Welcome to Part 2 of #TexanWeek here at WRNL. Yesterday we covered everyone's favorite chill shark, Matthew McConaughey. Today we will not be so kind. See, there's this shark, born in the panhandle of Texas just off the Red River that has gained fame not only for his hypocrisy, but also for his inability to remember anything of substance. A shark whose forgetful nature and lack of teeth makes him not a shark at all, but more like a blue fish, more like a Dory and less like a Bruce. Ladies and gentlemen we present you the most forgetful shark of all: Kenneth W. Starr.
The Ken Starr
Shark Blue Fish
Despite his humble beginnings in the Red River, the Ken Star Blue Fish sought fame and fortune and chose the law as his way to climb to the top. After educating himself at Duke he became the first fish to ever be named a federal judge. A rather mundane career on the bench led him to becoming an independent counsel whose most famous case was his investigation of Bill Clinton while the latter was President of the United States. After the whole fiasco where Clinton redefined the word "is" Starr moved on to private practice.

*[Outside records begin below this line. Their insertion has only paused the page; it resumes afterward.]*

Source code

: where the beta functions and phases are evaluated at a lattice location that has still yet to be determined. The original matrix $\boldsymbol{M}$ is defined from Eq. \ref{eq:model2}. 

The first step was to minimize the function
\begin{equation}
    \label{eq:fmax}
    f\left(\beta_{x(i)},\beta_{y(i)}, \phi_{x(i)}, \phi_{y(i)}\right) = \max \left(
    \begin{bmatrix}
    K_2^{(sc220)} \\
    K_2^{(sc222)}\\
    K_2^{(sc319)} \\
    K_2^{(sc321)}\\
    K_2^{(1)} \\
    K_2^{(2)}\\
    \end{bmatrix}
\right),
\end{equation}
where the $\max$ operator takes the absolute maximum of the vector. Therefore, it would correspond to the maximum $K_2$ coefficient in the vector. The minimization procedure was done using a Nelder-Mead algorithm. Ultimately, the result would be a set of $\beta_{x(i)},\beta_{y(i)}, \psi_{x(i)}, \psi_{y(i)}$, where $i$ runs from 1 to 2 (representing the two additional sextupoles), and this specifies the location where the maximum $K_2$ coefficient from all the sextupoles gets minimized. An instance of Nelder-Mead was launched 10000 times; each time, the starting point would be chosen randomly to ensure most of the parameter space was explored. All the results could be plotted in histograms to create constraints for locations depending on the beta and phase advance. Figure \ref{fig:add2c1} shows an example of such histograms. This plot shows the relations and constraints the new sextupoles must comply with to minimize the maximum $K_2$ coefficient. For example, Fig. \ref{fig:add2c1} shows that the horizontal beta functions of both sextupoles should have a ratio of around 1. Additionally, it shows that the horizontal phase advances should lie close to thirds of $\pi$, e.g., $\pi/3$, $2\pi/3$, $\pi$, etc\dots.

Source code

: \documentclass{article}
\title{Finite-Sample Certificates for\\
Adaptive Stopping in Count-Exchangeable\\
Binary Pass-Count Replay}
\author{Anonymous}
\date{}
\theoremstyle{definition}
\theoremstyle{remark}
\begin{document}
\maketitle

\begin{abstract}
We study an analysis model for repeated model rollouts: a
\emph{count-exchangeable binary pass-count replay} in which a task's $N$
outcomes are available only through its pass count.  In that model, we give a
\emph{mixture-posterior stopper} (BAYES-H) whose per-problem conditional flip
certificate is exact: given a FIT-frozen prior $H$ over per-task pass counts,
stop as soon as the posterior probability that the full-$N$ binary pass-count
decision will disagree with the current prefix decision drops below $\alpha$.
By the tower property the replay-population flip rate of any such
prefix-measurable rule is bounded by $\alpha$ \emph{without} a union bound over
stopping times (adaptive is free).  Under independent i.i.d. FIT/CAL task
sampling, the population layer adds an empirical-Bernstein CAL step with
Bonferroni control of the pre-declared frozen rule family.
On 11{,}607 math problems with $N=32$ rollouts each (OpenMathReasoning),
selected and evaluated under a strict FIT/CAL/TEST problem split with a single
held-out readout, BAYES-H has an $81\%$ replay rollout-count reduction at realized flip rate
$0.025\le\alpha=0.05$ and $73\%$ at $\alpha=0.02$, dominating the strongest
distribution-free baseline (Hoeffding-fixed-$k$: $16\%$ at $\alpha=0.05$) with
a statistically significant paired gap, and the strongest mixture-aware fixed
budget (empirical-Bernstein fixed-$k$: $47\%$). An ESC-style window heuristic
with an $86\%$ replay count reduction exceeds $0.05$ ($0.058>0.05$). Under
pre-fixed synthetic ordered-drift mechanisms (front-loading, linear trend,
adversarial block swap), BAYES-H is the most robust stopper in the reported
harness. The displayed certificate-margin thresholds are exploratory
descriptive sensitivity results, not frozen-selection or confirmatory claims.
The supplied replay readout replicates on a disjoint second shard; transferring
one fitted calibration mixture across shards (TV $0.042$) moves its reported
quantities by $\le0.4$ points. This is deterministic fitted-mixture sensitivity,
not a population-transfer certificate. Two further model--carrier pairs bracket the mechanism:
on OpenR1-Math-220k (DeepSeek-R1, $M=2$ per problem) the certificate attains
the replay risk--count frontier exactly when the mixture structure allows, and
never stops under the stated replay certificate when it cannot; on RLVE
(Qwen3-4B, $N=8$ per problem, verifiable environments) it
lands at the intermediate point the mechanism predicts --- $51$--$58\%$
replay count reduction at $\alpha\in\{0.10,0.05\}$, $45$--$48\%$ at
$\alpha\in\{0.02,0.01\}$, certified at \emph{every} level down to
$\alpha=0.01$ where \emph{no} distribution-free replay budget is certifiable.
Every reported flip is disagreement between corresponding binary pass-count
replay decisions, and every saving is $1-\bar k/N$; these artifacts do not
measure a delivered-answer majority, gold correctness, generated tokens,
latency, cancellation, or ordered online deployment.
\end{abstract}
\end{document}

While Starr's journey isn't nearly as exciting or as uplifting as that of Dory's from Finding Nemo or Finding Dory his notoriety is something straight out of a Hollywood script. Starr was out of the public consciousness for the better part of a decade until he resurfaced as Baylor's President in 2010 and later their Chancellor in 2013. A quiet couple of years on the surface gave away to a whole lot of shit hitting the fan last fall.
Up until this point no one really knew what would happen when you appoint a forgetful fish to the most important position on your campus, but soon we all found out. He missed a candlelight vigil outside of his house, most likely to help other fish on their journeys towards becoming abysmal citizens. He sat silently while more and more players who were accused of assault took the field, and then told a local TV station that he "may have" seen an e-mail sent directly to him from one of the victims.
But the best part may have been when his specially trained public relations shark, who has been by his side for 20 years, convinced him to give the station three different answers. Cue flashbacks to the original forgetful fish, Roger Clemens.
What made Dory the Blue Fish so charming was her upbeat attitude and "just keep swimming" mantra. Unfortunately the Starr Blue Fish was born in to a different school of thought: "just keep denying, just keep denying". We'd love to say that karma will catch up with the fish in the future, but we all know he's just as likely to forget about it before moving on to his next "adventure".